"Stille Revolution in Rumänien"
4. November 2015DW: Der rumänische Premier Victor Ponta hat seinen Rücktritt bekanntgegeben. "Ich will nicht gegen die Menschen kämpfen", sagte er nach den Massenprotesten in Bukarest und anderen Städten. Anlass der Proteste war die Brandkatastrophe im Bukarester Lokal "Colectiv", bei der mehr als 30 Menschen ums Leben gekommen sind. Ist dieser Rücktritt genug?
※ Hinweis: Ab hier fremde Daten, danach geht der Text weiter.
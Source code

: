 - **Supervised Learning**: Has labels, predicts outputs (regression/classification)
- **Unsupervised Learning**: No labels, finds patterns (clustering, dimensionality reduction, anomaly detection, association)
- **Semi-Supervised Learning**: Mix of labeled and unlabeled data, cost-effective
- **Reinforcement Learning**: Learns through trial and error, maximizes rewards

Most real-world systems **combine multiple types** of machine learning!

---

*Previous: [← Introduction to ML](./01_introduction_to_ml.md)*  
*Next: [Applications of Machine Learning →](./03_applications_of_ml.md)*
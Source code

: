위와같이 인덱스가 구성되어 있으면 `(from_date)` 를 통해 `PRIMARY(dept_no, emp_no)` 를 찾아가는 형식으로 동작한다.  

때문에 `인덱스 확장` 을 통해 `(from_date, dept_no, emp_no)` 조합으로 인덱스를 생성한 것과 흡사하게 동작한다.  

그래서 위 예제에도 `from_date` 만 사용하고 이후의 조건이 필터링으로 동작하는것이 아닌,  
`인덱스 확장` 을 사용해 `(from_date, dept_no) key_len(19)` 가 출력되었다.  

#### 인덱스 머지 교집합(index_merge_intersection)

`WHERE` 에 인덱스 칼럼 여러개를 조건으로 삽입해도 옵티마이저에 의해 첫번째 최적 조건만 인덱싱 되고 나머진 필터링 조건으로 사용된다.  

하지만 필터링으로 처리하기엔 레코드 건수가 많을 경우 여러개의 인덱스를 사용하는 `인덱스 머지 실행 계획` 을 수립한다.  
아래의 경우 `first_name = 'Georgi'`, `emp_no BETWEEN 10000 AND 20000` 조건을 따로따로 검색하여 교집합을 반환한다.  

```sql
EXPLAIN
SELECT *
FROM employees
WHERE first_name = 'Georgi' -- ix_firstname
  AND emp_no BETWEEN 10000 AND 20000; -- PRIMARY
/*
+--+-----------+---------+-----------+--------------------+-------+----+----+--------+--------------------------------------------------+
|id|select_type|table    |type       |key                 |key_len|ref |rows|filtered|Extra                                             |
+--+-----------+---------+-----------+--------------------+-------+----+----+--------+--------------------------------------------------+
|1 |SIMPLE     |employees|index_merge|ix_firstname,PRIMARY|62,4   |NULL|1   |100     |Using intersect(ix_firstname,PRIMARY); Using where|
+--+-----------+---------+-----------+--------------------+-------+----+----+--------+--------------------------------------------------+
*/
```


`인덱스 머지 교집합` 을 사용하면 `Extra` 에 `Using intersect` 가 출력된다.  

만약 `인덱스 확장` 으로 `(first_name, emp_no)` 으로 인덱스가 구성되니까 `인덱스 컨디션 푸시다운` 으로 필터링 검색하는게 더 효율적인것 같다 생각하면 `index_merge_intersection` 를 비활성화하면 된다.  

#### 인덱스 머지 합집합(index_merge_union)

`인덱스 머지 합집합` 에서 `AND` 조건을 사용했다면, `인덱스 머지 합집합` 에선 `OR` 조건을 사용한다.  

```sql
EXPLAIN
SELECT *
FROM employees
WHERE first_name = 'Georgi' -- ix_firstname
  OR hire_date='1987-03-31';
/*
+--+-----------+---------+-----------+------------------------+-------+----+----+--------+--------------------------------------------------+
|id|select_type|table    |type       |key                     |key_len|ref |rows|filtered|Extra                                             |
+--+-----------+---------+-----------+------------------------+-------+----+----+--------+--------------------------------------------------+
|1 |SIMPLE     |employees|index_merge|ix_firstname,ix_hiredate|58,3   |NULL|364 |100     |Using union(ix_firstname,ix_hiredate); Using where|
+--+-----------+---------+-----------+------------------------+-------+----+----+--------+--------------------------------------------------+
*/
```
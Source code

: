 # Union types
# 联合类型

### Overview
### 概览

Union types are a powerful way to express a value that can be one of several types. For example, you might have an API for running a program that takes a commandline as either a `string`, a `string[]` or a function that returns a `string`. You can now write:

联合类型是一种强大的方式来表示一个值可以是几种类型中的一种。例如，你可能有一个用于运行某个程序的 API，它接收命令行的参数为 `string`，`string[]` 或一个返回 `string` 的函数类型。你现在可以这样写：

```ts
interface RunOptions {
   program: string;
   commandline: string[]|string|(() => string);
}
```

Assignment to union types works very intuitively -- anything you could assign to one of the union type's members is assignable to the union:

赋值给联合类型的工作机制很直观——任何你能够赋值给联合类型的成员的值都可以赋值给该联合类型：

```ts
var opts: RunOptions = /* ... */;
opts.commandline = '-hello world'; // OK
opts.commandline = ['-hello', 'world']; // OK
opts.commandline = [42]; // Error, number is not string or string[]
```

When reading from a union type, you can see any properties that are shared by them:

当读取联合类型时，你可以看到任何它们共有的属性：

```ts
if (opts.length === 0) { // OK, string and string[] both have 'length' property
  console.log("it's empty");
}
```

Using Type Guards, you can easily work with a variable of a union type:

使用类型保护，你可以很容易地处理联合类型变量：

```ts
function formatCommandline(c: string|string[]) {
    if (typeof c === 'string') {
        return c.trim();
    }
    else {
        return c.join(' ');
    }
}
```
Vlad Mixich: Das ist er - aber er kommt leider zu spät. In den vergangenen Jahren war Victor Ponta immer wieder in große Skandale verwickelt: Seine Doktorarbeit ist ein Plagiat, viele der von ihm ernannten Minister wurden wegen Korruption angeklagt, einige auch verurteilt. Sogar er selbst steht unter Korruptionsverdacht. Eigentlich ist es verblüffend, dass er überhaupt so lange im Amt geblieben ist. Mehrmals hat er sich geweigert zurückzutreten, sogar nachdem Millionen von Rumänen gegen ihn gestimmt haben bei der Präsidentschaftswahl 2014. (Anm. d. Red.: Damals galt Ponta als aussichtsreichster Präsidentschaftskandidat, aber der deutschstämmige Klaus Johannis wurde überraschend zum Staatschef gewählt.) Erst eine Tragödie mit 32 Toten und die Proteste von 25.000 Demonstranten haben ihn letztendlich dazu bewegt zurückzutreten.
Dies ist ein Sieg der sogenannten "Generation Facebook". In den sozialen Medien fordern viele jetzt einen "kompletten Neustart des Systems" - und unter anderem auch Neuwahlen. Wird das zu einem echten Neuanfang führen?
Die "Generation Facebook" klagt die gesamte politische Klasse in Rumänien an - und das zu Recht. Denn viele sehr korrupte Politiker kommen aus allen Parteien. Und so manche Entscheidungen im Parlament werden ohne Rücksicht auf den Wunsch der Bürger nach mehr Effizienz und Transparenz getroffen. Aber es ist unmöglich, eine politische Elite über Nacht zu verändern. Eines müssen die rumänischen Politiker nach diesen Protesten lernen - und sie werden es auf die schmerzhafte Weise lernen, wenn es anders nicht geht: Sie können den prüfenden Blick der jungen Generation in Rumänien nicht länger ignorieren. In dieser Generation sind gebildete und weitgereiste EU-Bürger, die wissen, wie man Informationen findet, bewertet und teilt.
Für 2016 sind in Rumänien Parlamentswahlen geplant. Die Wahlen vorzuziehen würde allerdings kaum große Veränderungen bringen - und das ist es auch nicht, was die Demonstranten gefordert haben. Sie riefen: "Korruption tötet!" Es geht ihnen um Respekt, Verantwortung und Transparenz von Seiten der gesamten politischen Klasse, nicht nur um eine bestimmte Partei.
Gibt es derzeit die Chance auf einen echten Kampf gegen Korruption in Rumänien?
Ja, die gibt es. In den vergangenen Jahren ist es in Rumänien zu vielen spontanen Protesten gekommen, die über soziale Medien organisiert wurden. Diese Menschen würden nicht auf die Straße gehen, wenn sie nicht die Hoffnung hätten, dass sie Veränderungen anstoßen können. Es gibt bereits eine große Veränderung: Die Bürger sehen, wie Minister oder Bürgermeister wegen Korruption im Gefängnis landen. Das ist einzigartig in der Geschichte des Landes. Noch nie zuvor waren mächtige Politiker hinter Gittern, ohne dass eine blutige Revolution zu ihrer Verhaftung geführt hätte. Deshalb beginnen die Menschen ein Gefühl dafür zu haben, was Rechtsstaatlichkeit bedeutet. Und wenn man sieht, dass selbst die Mächtigsten für ihre Taten zur Rechenschaft gezogen werden, verändert sich auch etwas in der Mentalität des einzelnen Bürgers. In Rumänien erleben wir gerade eine stille und friedliche Revolution. Und sie entfaltet eine große Kraft.
Sie sind sowohl Journalist als auch Arzt. Welches ist Ihre Diagnose in Bezug auf das politische System Rumäniens?
Das rumänische politische System leidet unter den Metastasen der Korruption. Aber es gibt Antikörper, die dagegen kämpfen. Sie sind draußen auf den Straßen, sie sind in den sozialen Medien - und sie werden immer mehr.
Vlad Mixich ist ein rumänischer Journalist, Buchautor und Arzt. Unter anderem ist er für das unabhängige rumänische Nachrichtenportal Hotnews.ro tätig.